··· Records to use ···
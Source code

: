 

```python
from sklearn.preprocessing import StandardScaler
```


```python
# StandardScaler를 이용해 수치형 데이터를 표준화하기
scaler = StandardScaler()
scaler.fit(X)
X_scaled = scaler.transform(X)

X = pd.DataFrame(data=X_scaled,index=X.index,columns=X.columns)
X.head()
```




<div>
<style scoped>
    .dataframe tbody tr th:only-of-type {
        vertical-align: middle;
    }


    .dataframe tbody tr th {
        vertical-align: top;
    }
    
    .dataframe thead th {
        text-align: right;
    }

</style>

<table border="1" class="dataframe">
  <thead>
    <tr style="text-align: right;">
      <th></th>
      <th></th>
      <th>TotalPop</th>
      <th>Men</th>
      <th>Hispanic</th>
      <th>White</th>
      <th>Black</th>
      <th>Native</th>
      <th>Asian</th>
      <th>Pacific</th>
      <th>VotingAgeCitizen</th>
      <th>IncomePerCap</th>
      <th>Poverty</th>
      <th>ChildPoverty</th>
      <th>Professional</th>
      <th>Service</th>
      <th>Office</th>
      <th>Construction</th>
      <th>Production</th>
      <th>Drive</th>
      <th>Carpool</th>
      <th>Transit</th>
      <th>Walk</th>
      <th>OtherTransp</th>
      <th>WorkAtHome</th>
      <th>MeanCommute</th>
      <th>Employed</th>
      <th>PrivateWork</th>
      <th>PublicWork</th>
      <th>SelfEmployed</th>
···
*Exercise aim*: For this exercise, reproduce exactly each line from the one containing "<th>Employed</th>" through the last line of the data, and no others.

*Result*:
      <th>Employed</th>
      <th>PrivateWork</th>
      <th>PublicWork</th>
      <th>SelfEmployed</th>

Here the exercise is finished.